EXERCISE REQUIREMENTS:
All that should be output is the block of lines below from the line with "used for Casper6." to the line with "moments at sampled", both included, exactly as written.

*** Block opens ***

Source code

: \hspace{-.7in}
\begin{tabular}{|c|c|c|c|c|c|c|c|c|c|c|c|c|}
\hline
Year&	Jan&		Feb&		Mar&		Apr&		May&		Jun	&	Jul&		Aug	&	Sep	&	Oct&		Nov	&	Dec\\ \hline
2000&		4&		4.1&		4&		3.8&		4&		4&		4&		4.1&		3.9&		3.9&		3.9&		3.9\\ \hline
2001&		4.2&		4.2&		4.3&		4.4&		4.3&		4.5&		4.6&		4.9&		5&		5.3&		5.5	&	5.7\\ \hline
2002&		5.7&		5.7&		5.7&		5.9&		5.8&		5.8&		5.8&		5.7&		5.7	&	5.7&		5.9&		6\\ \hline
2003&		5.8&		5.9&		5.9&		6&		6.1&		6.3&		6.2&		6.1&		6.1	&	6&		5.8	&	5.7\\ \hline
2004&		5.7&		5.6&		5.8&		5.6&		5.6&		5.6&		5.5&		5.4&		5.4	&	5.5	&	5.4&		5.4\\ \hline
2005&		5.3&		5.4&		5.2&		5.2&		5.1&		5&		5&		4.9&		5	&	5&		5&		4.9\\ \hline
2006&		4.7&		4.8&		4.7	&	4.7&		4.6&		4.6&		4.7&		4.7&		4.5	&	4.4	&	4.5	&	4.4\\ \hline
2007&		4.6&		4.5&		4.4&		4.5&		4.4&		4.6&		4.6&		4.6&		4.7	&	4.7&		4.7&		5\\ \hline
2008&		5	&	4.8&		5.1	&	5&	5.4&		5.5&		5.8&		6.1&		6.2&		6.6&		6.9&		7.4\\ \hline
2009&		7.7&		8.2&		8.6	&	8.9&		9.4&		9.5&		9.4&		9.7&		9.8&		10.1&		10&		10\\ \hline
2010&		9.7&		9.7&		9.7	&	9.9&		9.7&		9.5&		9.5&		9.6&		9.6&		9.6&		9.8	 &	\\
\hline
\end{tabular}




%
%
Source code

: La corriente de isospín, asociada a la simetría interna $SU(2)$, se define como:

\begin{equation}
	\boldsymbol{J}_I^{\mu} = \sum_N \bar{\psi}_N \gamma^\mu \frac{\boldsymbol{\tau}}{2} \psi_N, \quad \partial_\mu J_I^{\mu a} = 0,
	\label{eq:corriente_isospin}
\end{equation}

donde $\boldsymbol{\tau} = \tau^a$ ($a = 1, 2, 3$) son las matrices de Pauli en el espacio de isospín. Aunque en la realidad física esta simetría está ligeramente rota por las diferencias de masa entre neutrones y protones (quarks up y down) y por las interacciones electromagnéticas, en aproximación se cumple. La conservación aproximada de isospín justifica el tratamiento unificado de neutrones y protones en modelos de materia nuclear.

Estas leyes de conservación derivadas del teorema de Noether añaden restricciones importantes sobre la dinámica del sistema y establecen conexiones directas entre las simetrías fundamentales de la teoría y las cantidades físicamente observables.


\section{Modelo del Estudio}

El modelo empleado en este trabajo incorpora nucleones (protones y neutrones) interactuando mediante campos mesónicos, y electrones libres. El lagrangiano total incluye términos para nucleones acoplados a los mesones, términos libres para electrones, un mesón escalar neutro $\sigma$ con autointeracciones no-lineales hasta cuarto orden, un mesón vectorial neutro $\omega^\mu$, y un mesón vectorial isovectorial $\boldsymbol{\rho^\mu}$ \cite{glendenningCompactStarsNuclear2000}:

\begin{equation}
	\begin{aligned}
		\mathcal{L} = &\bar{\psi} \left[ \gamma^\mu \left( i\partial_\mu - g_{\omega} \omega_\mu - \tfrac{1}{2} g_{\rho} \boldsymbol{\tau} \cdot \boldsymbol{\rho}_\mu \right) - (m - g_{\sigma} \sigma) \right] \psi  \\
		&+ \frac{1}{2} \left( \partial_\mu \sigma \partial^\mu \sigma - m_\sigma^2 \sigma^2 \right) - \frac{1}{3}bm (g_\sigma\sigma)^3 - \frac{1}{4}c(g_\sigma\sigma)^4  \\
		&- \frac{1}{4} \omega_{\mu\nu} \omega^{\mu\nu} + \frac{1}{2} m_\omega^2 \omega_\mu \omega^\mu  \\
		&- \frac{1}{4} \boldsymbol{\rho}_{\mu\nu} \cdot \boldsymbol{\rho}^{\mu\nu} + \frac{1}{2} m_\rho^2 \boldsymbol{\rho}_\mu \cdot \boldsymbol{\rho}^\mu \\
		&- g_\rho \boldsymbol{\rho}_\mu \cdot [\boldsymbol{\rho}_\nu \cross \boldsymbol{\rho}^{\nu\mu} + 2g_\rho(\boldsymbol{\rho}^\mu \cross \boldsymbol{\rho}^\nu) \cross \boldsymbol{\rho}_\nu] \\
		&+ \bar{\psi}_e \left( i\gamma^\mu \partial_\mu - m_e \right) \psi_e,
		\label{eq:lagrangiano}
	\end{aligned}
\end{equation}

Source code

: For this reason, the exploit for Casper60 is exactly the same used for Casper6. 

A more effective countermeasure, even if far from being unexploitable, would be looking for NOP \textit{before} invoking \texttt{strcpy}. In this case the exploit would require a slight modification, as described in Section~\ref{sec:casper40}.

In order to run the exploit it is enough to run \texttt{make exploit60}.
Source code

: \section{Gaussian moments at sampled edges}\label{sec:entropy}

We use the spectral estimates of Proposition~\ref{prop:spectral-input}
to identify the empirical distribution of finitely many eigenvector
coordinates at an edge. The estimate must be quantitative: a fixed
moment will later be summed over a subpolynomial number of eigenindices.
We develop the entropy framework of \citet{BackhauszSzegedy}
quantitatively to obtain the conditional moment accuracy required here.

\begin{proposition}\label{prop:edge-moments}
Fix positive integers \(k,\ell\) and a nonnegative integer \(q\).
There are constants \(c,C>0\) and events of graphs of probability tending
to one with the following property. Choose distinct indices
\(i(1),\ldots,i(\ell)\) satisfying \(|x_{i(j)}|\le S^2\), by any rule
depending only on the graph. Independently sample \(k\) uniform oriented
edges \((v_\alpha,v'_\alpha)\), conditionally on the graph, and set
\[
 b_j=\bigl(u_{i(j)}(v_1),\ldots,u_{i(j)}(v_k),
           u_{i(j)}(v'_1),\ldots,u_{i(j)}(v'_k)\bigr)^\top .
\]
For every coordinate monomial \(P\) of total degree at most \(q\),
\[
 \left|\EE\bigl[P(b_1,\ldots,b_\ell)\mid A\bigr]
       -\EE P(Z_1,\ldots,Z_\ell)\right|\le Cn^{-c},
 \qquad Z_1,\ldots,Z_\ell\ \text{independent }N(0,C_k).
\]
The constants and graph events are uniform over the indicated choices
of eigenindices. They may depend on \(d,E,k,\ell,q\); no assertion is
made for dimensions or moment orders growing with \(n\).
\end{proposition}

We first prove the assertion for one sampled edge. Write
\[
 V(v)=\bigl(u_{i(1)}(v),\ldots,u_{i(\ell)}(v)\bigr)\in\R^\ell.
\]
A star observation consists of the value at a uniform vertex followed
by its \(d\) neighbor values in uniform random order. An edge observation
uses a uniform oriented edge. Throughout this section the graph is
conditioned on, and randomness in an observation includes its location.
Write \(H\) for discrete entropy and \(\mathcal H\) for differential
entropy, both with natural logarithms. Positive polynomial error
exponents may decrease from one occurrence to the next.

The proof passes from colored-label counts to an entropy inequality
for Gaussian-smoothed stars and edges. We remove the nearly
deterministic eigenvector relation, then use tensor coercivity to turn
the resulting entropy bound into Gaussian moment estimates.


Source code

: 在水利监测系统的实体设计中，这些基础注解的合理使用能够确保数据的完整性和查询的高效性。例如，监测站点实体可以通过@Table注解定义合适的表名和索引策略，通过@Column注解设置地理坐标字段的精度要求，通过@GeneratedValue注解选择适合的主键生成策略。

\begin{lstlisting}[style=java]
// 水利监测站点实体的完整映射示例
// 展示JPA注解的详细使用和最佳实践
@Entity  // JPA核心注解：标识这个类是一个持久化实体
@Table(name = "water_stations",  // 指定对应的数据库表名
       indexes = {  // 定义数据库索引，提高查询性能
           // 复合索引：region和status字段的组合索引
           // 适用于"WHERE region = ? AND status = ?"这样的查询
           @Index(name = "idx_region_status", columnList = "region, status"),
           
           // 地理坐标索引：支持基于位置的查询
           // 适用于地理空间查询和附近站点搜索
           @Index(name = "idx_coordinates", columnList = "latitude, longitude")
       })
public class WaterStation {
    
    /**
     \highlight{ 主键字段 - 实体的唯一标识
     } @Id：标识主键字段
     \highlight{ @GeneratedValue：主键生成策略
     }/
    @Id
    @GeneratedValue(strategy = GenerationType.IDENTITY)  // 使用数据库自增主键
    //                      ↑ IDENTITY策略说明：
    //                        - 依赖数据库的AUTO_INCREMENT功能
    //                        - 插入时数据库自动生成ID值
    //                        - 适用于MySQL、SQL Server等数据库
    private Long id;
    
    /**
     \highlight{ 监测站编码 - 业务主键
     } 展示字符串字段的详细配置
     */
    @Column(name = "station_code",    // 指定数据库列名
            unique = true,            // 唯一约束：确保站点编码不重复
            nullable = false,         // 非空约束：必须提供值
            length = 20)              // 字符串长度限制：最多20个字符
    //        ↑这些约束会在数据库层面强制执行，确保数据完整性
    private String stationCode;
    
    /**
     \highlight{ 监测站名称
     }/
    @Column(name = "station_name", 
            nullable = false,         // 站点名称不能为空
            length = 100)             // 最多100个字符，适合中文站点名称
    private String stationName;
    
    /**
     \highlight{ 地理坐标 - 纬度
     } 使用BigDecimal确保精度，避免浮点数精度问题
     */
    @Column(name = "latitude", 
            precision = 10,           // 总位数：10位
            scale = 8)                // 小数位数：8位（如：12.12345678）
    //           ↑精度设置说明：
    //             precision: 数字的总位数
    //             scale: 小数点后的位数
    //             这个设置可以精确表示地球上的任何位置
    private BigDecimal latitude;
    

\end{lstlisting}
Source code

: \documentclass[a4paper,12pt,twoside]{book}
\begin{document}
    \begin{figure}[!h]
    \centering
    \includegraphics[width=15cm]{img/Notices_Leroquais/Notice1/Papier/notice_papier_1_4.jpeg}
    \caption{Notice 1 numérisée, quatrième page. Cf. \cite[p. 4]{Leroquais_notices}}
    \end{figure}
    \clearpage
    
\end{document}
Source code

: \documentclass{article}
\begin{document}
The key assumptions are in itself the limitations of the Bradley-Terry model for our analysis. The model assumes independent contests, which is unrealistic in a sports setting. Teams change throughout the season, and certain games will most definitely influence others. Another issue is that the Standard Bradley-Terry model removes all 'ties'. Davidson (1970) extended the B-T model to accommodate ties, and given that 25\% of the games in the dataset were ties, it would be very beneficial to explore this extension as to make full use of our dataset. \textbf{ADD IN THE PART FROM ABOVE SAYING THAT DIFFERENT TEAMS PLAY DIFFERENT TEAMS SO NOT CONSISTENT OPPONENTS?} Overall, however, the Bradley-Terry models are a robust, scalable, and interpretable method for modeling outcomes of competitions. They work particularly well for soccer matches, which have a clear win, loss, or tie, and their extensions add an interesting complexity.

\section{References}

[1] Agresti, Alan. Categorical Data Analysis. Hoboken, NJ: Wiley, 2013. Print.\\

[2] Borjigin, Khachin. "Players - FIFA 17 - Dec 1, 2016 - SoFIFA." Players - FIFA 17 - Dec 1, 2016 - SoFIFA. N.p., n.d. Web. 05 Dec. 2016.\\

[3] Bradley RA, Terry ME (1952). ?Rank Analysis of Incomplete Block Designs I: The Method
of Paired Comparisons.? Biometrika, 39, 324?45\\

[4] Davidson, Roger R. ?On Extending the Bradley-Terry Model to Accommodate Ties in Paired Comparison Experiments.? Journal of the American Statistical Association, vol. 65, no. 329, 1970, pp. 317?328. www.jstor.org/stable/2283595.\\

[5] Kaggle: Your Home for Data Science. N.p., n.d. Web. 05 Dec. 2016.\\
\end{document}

*** Block closes ***

TASK SOLUTION:
: For this reason, the exploit for Casper60 is exactly the same used for Casper6. 

A more effective countermeasure, even if far from being unexploitable, would be looking for NOP \textit{before} invoking \texttt{strcpy}. In this case the exploit would require a slight modification, as described in Section~\ref{sec:casper40}.

In order to run the exploit it is enough to run \texttt{make exploit60}.
Source code

: \section{Gaussian moments at sampled edges}\label{sec:entropy}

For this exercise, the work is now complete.